He ran for member of parliament (MP) during the 2017 general election, being placed seventh on the party list. His party won five seats, and Ceder received 8,276 preferential votes – not enough to be elected. When MP Stieneke van der Graaf went on maternity leave in March 2019 and Ceder was asked to temporarily fill her seat, he declined, saying he wanted to continue his work as council member. He again appeared on the Christian Union's party list for the 2021 election as number four. During the anti-abortion Week of Life, he called for a reevaluation of the Dutch 24-week limit for legal abortions, arguing that some fetuses are viable before that time. Ceder also defended the five-day waiting period for abortions, also in case of rape, in an interview during the campaign. He was elected, having received 10,318 preference votes, and was sworn in as member of parliament on 31 March 2021. Ceder left the municipal council that same day. In the House, he served as his party's spokesperson for asylum, immigration, social affairs, employment, youth, foreign affairs, digital affairs, kingdom relations, history of slavery, and anti-discrimination.

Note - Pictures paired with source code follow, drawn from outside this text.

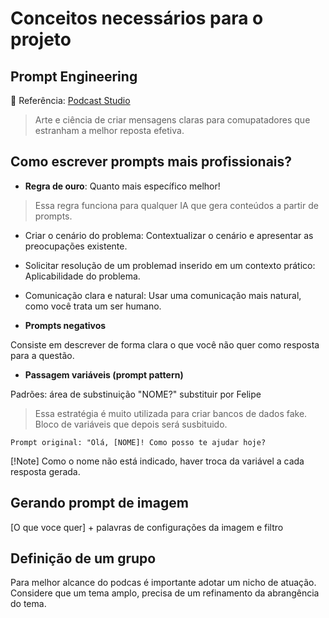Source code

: # Conceitos necessários para o projeto

## Prompt Engineering

:closed_book: Referência: [Podcast Studio](https://helpful-jum17b.notion.site/PAS-Podcast-AI-Studio-210489e15d7a4a73b743bb159e45d06f)

 >Arte e ciência de criar mensagens claras para comupatadores que estranham a melhor reposta efetiva.

## Como escrever prompts mais profissionais?

- **Regra de ouro**: Quanto mais específico melhor!

>Essa regra funciona para qualquer IA que gera conteúdos a partir de prompts.

- Criar o cenário do problema: Contextualizar o cenário e apresentar as preocupações existente.

- Solicitar resolução de um problemad inserido em um contexto prático: Aplicabilidade do problema.

- Comunicação clara e natural: Usar uma comunicação mais natural, como você trata um ser humano.

- **Prompts negativos**

Consiste em descrever de forma clara o que você não quer como resposta para a questão.

- **Passagem variáveis (prompt pattern)**

Padrões: área de substinuição "NOME?" substituir por Felipe
>Essa estratégia é muito utilizada para criar bancos de dados fake. Bloco de variáveis que depois será susbituido.

``` Prompt original: "Olá, [NOME]! Como posso te ajudar hoje? ```

[!Note]
Como o nome não está indicado, haver troca da variável a cada resposta gerada.

## Gerando prompt de imagem

[O que voce quer] + palavras de configurações da imagem e filtro

## Definição de um grupo

Para melhor alcance do podcas é importante adotar um nicho de atuação. Considere que um tema amplo, precisa de um refinamento da abrangência do tema.
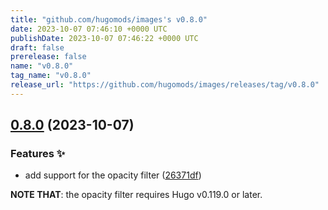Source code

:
 ```yaml
---
title: "github.com/hugomods/images's v0.8.0"
date: 2023-10-07 07:46:10 +0000 UTC
publishDate: 2023-10-07 07:46:22 +0000 UTC
draft: false
prerelease: false
name: "v0.8.0"
tag_name: "v0.8.0"
release_url: "https://github.com/hugomods/images/releases/tag/v0.8.0"
---
```


## [0.8.0](https://github.com/hugomods/images/compare/v0.7.0...v0.8.0) (2023-10-07)


### Features ✨

* add support for the opacity filter ([26371df](https://github.com/hugomods/images/commit/26371dfb3383c6e74505fb43121fa1d5cf6cf946))

__NOTE THAT__: the opacity filter requires Hugo v0.119.0 or later.
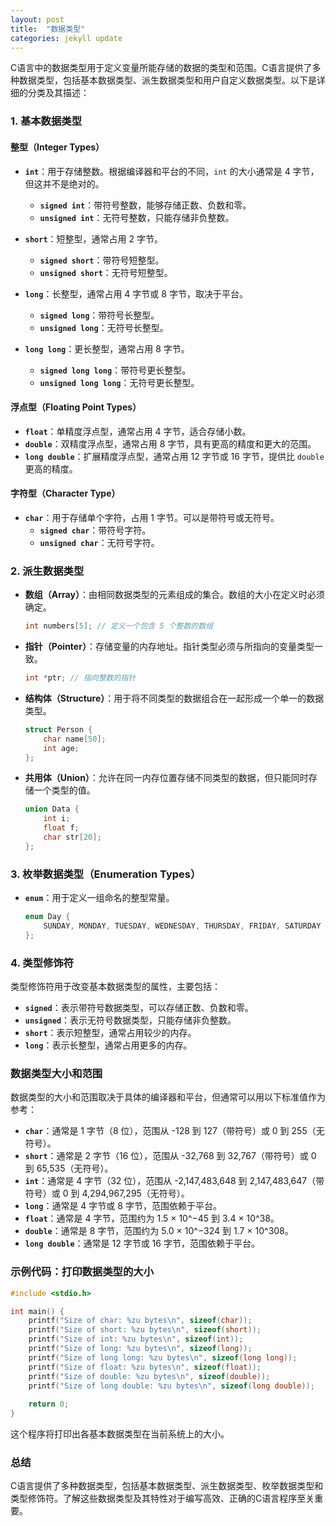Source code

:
 ```yaml
---
layout: post
title:  "数据类型"
categories: jekyll update
---
```


C语言中的数据类型用于定义变量所能存储的数据的类型和范围。C语言提供了多种数据类型，包括基本数据类型、派生数据类型和用户自定义数据类型。以下是详细的分类及其描述：

### 1. **基本数据类型**

#### 整型（Integer Types）

- **`int`**：用于存储整数。根据编译器和平台的不同，`int` 的大小通常是 4 字节，但这并不是绝对的。
  - **`signed int`**：带符号整数，能够存储正数、负数和零。
  - **`unsigned int`**：无符号整数，只能存储非负整数。

- **`short`**：短整型，通常占用 2 字节。
  - **`signed short`**：带符号短整型。
  - **`unsigned short`**：无符号短整型。

- **`long`**：长整型，通常占用 4 字节或 8 字节，取决于平台。
  - **`signed long`**：带符号长整型。
  - **`unsigned long`**：无符号长整型。

- **`long long`**：更长整型，通常占用 8 字节。
  - **`signed long long`**：带符号更长整型。
  - **`unsigned long long`**：无符号更长整型。

#### 浮点型（Floating Point Types）

- **`float`**：单精度浮点型，通常占用 4 字节，适合存储小数。
- **`double`**：双精度浮点型，通常占用 8 字节，具有更高的精度和更大的范围。
- **`long double`**：扩展精度浮点型，通常占用 12 字节或 16 字节，提供比 `double` 更高的精度。

#### 字符型（Character Type）

- **`char`**：用于存储单个字符，占用 1 字节。可以是带符号或无符号。
  - **`signed char`**：带符号字符。
  - **`unsigned char`**：无符号字符。

### 2. **派生数据类型**

- **数组（Array）**：由相同数据类型的元素组成的集合。数组的大小在定义时必须确定。
  ```c
  int numbers[5]; // 定义一个包含 5 个整数的数组
  ```

- **指针（Pointer）**：存储变量的内存地址。指针类型必须与所指向的变量类型一致。
  ```c
  int *ptr; // 指向整数的指针
  ```

- **结构体（Structure）**：用于将不同类型的数据组合在一起形成一个单一的数据类型。
  ```c
  struct Person {
      char name[50];
      int age;
  };
  ```

- **共用体（Union）**：允许在同一内存位置存储不同类型的数据，但只能同时存储一个类型的值。
  ```c
  union Data {
      int i;
      float f;
      char str[20];
  };
  ```

### 3. **枚举数据类型（Enumeration Types）**

- **`enum`**：用于定义一组命名的整型常量。
  ```c
  enum Day {
      SUNDAY, MONDAY, TUESDAY, WEDNESDAY, THURSDAY, FRIDAY, SATURDAY
  };
  ```

### 4. **类型修饰符**

类型修饰符用于改变基本数据类型的属性，主要包括：

- **`signed`**：表示带符号数据类型，可以存储正数、负数和零。
- **`unsigned`**：表示无符号数据类型，只能存储非负整数。
- **`short`**：表示短整型，通常占用较少的内存。
- **`long`**：表示长整型，通常占用更多的内存。

### 数据类型大小和范围

数据类型的大小和范围取决于具体的编译器和平台，但通常可以用以下标准值作为参考：

- **`char`**：通常是 1 字节（8 位），范围从 -128 到 127（带符号）或 0 到 255（无符号）。
- **`short`**：通常是 2 字节（16 位），范围从 -32,768 到 32,767（带符号）或 0 到 65,535（无符号）。
- **`int`**：通常是 4 字节（32 位），范围从 -2,147,483,648 到 2,147,483,647（带符号）或 0 到 4,294,967,295（无符号）。
- **`long`**：通常是 4 字节或 8 字节，范围依赖于平台。
- **`float`**：通常是 4 字节，范围约为 1.5 × 10^−45 到 3.4 × 10^38。
- **`double`**：通常是 8 字节，范围约为 5.0 × 10^−324 到 1.7 × 10^308。
- **`long double`**：通常是 12 字节或 16 字节，范围依赖于平台。

### 示例代码：打印数据类型的大小

```c
#include <stdio.h>

int main() {
    printf("Size of char: %zu bytes\n", sizeof(char));
    printf("Size of short: %zu bytes\n", sizeof(short));
    printf("Size of int: %zu bytes\n", sizeof(int));
    printf("Size of long: %zu bytes\n", sizeof(long));
    printf("Size of long long: %zu bytes\n", sizeof(long long));
    printf("Size of float: %zu bytes\n", sizeof(float));
    printf("Size of double: %zu bytes\n", sizeof(double));
    printf("Size of long double: %zu bytes\n", sizeof(long double));
    
    return 0;
}
```

这个程序将打印出各基本数据类型在当前系统上的大小。

### 总结

C语言提供了多种数据类型，包括基本数据类型、派生数据类型、枚举数据类型和类型修饰符。了解这些数据类型及其特性对于编写高效、正确的C语言程序至关重要。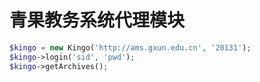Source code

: 青果教务系统代理模块
====================

```php
$kingo = new Kingo('http://ams.gxun.edu.cn', '20131');
$kingo->login('sid', 'pwd');
$kingo->getArchives();
```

A motion by Ceder was carried by the House in July 2021 in which he called for an independent investigation into the Netherlands' history of slavery. The results were finally published in the report State and Slavery. Furthermore, Ceder was critical of the cabinet for a lack of central leadership during the evacuations of Afghanistan following the fall of Kabul in August 2021. When the Dutch asylum system was suffering from capacity problems and refugees had to sleep outside at the Dutch application center in Ter Apel the following year, Ceder represented his party in negotiations among the coalition parties. The resulting asylum deal included additional funding for accommodation as well as the postponement of family reunions. Ceder defended the deal together with party leader Gert-Jan Segers during an extra party congress, saying that he regretted the latter compromise but that the deal on the whole was a step forward. Ceder also focused on municipal welfare, working on a bill to allow municipalities to be more lenient with reimbursements by recipients in case of mistakes. Furthermore, he presented a plan in 2023 to reform debt collection. He railed against the amount of money made by the industry and decried buy now, pay later services that make part of their profit through late payments. Ceder proposed that the creditor should keep responsibility over the debt collection to prevent malpractices by owners of resold debt, and he wanted to mandate collectors to investigate whether the debtor could pay the debt.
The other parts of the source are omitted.